Am schwierigsten sind die ersten Wochen und Monate: "Die abrupte Trennung von ihrer Familie ist vor allem für die kleineren Kinder sehr traumatisierend", sagt Sozialpädagoge Stefan Linska. Viele würden in dieser Phase unter massiven Schuldgefühlen leiden.
Von Anfang an zielt die Arbeit der Betreuer darauf ab, die Kinder so bald wie möglich in ihre Familien zurückzuführen. "Deshalb nehmen wir die Eltern immer mit ins Boot", betont Linska.
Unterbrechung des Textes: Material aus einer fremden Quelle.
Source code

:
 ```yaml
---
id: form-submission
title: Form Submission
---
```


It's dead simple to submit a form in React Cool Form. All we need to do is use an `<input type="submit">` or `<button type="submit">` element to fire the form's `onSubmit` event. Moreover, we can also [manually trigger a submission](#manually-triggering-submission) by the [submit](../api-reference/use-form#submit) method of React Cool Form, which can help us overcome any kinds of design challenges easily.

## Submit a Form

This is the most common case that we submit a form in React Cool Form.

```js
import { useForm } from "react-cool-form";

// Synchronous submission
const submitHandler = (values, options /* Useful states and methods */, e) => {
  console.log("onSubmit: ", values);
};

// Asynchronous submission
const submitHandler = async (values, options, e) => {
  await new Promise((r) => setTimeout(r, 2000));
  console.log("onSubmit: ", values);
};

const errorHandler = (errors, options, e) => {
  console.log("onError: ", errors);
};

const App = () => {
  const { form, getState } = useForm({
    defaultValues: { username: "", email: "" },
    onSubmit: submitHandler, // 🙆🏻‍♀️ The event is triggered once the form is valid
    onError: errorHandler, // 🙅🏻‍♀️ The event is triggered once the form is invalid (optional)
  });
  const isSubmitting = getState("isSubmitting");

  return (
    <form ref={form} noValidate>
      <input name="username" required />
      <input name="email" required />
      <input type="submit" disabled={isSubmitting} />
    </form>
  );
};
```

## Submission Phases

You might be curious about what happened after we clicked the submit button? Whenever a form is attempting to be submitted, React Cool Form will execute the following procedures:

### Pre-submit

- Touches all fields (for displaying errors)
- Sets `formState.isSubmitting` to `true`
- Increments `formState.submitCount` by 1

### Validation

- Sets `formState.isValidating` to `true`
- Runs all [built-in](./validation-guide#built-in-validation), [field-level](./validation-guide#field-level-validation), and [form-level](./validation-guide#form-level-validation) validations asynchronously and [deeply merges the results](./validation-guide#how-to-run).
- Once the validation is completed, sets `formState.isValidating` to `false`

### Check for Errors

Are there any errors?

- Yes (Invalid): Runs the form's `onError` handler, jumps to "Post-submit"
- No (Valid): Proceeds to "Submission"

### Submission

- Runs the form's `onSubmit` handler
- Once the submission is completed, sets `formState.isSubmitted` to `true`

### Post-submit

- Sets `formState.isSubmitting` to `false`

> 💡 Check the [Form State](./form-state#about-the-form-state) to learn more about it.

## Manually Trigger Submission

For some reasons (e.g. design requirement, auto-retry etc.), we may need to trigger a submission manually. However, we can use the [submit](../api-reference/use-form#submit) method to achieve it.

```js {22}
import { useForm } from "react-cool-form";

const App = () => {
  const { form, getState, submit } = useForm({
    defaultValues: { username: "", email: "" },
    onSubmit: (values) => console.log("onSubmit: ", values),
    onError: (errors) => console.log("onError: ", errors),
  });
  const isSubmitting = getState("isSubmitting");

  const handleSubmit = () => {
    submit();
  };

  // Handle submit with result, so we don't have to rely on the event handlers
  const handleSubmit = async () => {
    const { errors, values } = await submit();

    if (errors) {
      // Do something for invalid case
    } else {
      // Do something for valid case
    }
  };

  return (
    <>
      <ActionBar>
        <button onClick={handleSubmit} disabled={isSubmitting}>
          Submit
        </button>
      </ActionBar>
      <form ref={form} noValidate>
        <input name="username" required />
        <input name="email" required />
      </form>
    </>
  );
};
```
Auch er ist über die jetzt bekannt gewordenen Vorfälle schockiert. "Heute sind die Rahmenbedingungen aber ganz andere." Dies fange schon bei der Ausbildung der Betreuer an , die sich zudem regelmäßig Supervisionen unterziehen müssen. Anders als bei der kasernenartigen Unterbringung früherer Jahre bleibe heute der Kontakt zur Außenwelt bestehen - allein schon durch den Schulbesuch. Dass es in Einzelfällen dennoch zu Übergriffen kommt, will aber Linska nicht völlig ausschließen.

Ähnlich auch Regionalleiterin Bettina Terp: "Ich würde mir nicht anmaßen zu sagen, dass Übergriffe überhaupt nicht mehr vorkommen. Man kann nie garantieren, dass es nicht zu Situationen kommt, in denen Betreuer überfordert sind."